Anyway, none of that is really a story worth telling (except perhaps to help others to be more cautious and not get into such trouble!). What I was inspired to write a little bit about is what Kyle called the “drive of shame.” Indeed… sticking the Model S on cruise control right after you get behind the wheel, with your right foot aching to use the power in the pedal right next to it, is not particularly fun. In fact, I felt like it was torturous.

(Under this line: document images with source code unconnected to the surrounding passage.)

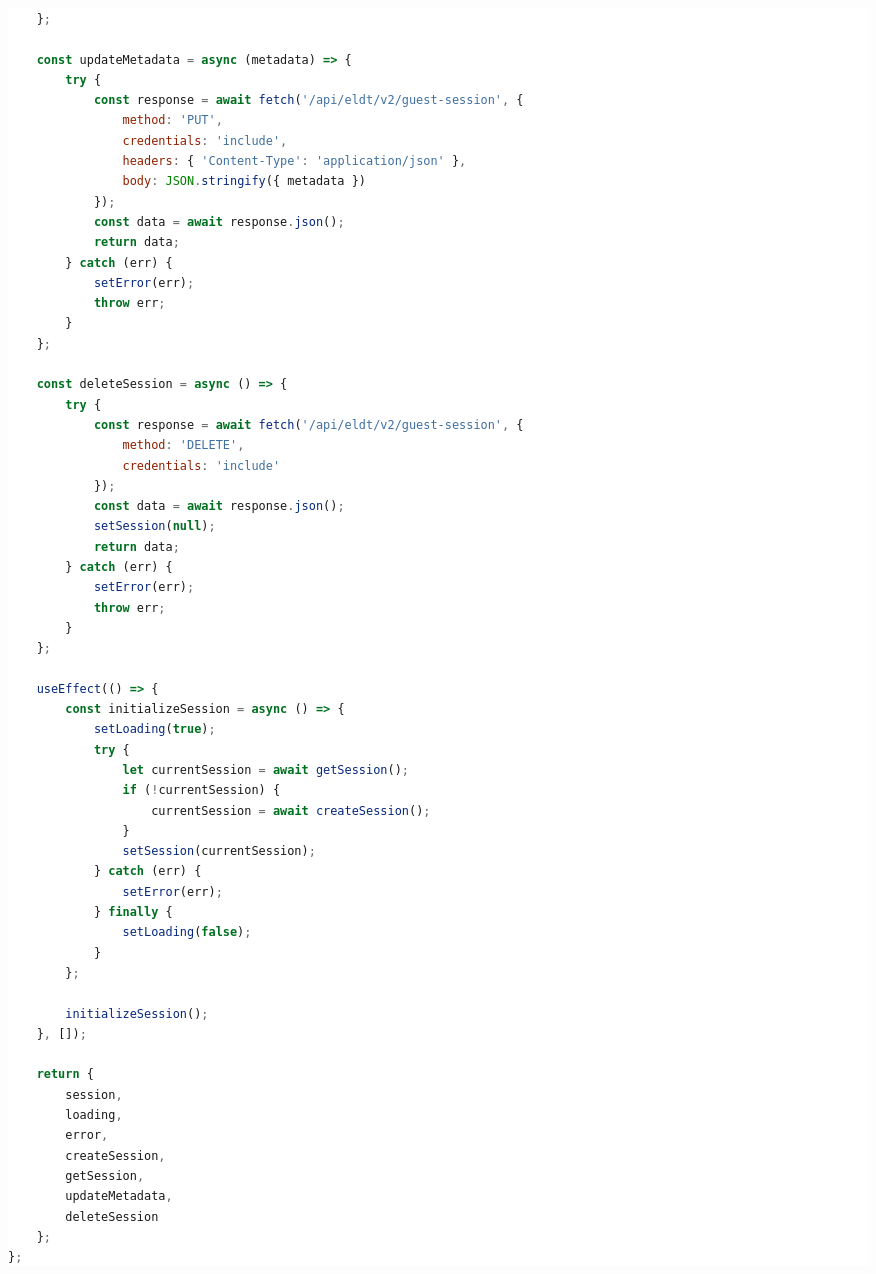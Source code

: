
 ```javascript
    };

    const updateMetadata = async (metadata) => {
        try {
            const response = await fetch('/api/eldt/v2/guest-session', {
                method: 'PUT',
                credentials: 'include',
                headers: { 'Content-Type': 'application/json' },
                body: JSON.stringify({ metadata })
            });
            const data = await response.json();
            return data;
        } catch (err) {
            setError(err);
            throw err;
        }
    };

    const deleteSession = async () => {
        try {
            const response = await fetch('/api/eldt/v2/guest-session', {
                method: 'DELETE',
                credentials: 'include'
            });
            const data = await response.json();
            setSession(null);
            return data;
        } catch (err) {
            setError(err);
            throw err;
        }
    };

    useEffect(() => {
        const initializeSession = async () => {
            setLoading(true);
            try {
                let currentSession = await getSession();
                if (!currentSession) {
                    currentSession = await createSession();
                }
                setSession(currentSession);
            } catch (err) {
                setError(err);
            } finally {
                setLoading(false);
            }
        };

        initializeSession();
    }, []);

    return {
        session,
        loading,
        error,
        createSession,
        getSession,
        updateMetadata,
        deleteSession
    };
};
```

Elon Musk apparently created not just the best sedan ever mass produced, but also a cruel torture device. The car is constantly calling to be launched, boosted, or whatever you want to call it. It is made for that. The acceleration and fast cruising is so completely smooth, and there is so much power in the car, that it is a struggle to keep the car down to ~105 km/h (65 mph) on a broad road. While waiting on the drive all week, that had to have been one of my least favorite drives ever. That car feels like it’s going slow when driving such a speed on such a road!
Slumped down, right foot twitching, contemplating the likely cost of the ticket and boost in my eventual insurance payments (which I don’t have now but anticipate having if the US Department of State ever moves forward with the immigrant visa application for my wife), and occasionally glancing at the black Mustang behind me that looked like an antiquated noise machine (but also seemed to be engaged in a painfully slow/legal drive), I suffered through the drive of shame — don’t put yourself in that boat!
If only every country had an Autobahn for Teslas….
(For the record, though, hanging out with Kyle was such a blast that even this scenario turned into a healthy dosing of laughs and intellectual exploration — as you may have gathered from the article.)